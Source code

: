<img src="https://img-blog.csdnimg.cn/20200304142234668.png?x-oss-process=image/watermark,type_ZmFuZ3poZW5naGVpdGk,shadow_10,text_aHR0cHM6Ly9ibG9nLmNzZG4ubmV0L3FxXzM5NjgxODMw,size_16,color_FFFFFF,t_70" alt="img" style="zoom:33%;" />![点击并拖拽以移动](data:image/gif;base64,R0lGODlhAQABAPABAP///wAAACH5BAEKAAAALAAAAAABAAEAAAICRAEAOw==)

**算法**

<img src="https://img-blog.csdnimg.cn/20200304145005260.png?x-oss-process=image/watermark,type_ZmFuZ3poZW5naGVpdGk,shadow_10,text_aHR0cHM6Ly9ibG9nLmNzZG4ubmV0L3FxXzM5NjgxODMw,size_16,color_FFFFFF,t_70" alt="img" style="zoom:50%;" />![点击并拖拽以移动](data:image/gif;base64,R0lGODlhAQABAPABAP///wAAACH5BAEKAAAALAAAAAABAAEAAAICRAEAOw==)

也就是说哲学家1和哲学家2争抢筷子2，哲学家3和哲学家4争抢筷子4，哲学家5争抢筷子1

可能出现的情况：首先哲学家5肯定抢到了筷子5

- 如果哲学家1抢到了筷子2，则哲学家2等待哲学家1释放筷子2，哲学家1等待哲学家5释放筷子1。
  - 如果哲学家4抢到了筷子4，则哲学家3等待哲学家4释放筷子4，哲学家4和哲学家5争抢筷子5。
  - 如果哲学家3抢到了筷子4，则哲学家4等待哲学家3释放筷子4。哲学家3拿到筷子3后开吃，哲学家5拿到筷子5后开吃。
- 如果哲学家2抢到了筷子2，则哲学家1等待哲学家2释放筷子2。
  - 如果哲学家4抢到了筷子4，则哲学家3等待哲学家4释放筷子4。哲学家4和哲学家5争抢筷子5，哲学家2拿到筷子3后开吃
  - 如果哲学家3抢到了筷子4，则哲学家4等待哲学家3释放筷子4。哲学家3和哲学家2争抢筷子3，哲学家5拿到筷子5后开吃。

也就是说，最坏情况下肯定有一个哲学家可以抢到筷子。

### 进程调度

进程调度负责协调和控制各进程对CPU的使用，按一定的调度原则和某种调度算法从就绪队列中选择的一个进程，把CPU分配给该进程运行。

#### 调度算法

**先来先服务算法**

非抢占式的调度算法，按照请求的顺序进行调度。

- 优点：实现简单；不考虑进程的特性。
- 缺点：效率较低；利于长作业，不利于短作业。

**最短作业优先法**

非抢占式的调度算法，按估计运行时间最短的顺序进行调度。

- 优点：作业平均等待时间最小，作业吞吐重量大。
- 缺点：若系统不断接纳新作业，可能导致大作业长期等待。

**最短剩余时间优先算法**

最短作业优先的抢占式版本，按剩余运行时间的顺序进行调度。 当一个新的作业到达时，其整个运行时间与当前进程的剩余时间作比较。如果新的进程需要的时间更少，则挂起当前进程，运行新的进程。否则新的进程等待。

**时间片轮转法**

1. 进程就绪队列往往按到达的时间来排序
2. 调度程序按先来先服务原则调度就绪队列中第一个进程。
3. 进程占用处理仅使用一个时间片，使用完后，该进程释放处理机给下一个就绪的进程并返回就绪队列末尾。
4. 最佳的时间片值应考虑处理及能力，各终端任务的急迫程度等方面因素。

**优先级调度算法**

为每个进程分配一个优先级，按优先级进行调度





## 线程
============================================================
* **What to work on**:
Please print the lines from the start of the records up to and including the line with "可能出现的情况：首先哲学家5肯定抢到了筷子5", copying each one exactly and leaving out the rest.

* **Solution below**:
Source code

:<img src="https://img-blog.csdnimg.cn/20200304142234668.png?x-oss-process=image/watermark,type_ZmFuZ3poZW5naGVpdGk,shadow_10,text_aHR0cHM6Ly9ibG9nLmNzZG4ubmV0L3FxXzM5NjgxODMw,size_16,color_FFFFFF,t_70" alt="img" style="zoom:33%;" />![点击并拖拽以移动](data:image/gif;base64,R0lGODlhAQABAPABAP///wAAACH5BAEKAAAALAAAAAABAAEAAAICRAEAOw==)

**算法**

<img src="https://img-blog.csdnimg.cn/20200304145005260.png?x-oss-process=image/watermark,type_ZmFuZ3poZW5naGVpdGk,shadow_10,text_aHR0cHM6Ly9ibG9nLmNzZG4ubmV0L3FxXzM5NjgxODMw,size_16,color_FFFFFF,t_70" alt="img" style="zoom:50%;" />![点击并拖拽以移动](data:image/gif;base64,R0lGODlhAQABAPABAP///wAAACH5BAEKAAAALAAAAAABAAEAAAICRAEAOw==)

也就是说哲学家1和哲学家2争抢筷子2，哲学家3和哲学家4争抢筷子4，哲学家5争抢筷子1

可能出现的情况：首先哲学家5肯定抢到了筷子5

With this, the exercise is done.